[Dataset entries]
---+---

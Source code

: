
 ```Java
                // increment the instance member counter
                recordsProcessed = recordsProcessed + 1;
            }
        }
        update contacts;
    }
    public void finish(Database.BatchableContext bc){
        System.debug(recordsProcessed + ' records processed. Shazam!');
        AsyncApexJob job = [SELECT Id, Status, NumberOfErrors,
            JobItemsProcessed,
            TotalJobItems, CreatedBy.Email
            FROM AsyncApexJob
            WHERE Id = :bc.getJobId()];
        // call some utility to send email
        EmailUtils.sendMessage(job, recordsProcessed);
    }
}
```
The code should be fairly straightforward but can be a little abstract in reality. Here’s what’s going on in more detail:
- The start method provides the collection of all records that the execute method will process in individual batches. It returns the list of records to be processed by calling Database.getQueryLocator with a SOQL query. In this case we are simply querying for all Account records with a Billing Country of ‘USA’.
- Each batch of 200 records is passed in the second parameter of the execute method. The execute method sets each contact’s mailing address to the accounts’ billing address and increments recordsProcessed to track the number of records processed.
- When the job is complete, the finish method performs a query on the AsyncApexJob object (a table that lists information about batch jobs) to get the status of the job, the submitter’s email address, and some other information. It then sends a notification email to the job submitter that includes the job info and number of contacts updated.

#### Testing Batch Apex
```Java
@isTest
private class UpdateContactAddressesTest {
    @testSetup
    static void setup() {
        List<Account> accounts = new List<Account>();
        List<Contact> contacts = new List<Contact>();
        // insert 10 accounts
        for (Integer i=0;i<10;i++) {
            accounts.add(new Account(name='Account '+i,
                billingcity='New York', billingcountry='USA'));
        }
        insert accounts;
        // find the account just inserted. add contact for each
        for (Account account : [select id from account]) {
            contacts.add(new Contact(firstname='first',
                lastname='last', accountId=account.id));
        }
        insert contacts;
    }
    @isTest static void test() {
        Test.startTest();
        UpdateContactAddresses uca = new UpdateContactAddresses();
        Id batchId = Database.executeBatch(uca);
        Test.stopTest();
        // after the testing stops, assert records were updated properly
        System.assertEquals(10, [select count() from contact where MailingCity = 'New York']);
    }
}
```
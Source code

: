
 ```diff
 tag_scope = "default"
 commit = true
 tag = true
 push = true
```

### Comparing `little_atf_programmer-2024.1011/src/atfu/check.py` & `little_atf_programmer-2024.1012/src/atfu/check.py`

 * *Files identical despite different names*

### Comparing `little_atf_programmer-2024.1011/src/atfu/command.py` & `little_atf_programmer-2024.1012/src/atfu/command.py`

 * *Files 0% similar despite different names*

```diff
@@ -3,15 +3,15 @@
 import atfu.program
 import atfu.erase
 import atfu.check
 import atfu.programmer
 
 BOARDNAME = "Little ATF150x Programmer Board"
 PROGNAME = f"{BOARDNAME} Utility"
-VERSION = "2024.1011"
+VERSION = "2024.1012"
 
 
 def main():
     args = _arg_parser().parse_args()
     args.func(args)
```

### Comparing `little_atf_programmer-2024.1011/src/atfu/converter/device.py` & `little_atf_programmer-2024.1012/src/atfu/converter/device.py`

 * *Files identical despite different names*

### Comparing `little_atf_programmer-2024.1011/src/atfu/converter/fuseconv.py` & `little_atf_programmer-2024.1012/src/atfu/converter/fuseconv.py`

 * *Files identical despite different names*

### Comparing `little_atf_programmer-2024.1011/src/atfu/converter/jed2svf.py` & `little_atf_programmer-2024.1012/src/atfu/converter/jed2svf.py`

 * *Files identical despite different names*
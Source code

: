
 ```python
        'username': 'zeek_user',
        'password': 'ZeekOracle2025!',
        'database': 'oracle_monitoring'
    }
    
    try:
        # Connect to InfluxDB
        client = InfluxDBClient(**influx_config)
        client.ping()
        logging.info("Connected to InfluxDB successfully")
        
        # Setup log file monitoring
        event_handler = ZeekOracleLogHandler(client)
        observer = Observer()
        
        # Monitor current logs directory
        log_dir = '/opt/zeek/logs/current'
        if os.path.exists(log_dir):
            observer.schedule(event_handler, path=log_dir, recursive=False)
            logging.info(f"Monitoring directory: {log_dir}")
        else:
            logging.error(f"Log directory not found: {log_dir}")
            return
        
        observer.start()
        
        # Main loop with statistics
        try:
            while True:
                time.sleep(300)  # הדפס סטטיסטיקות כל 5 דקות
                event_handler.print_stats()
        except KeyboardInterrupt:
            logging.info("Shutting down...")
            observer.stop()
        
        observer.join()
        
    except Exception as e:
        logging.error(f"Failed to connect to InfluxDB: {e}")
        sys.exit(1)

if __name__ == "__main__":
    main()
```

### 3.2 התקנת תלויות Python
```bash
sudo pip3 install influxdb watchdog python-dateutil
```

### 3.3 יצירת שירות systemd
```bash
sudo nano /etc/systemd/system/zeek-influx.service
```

---+---

> _WHAT TO DO_:
Copy every line of the records above that holds the word "logs".

> _COMPLETED EXERCISE_:
        # Monitor current logs directory
        log_dir = '/opt/zeek/logs/current'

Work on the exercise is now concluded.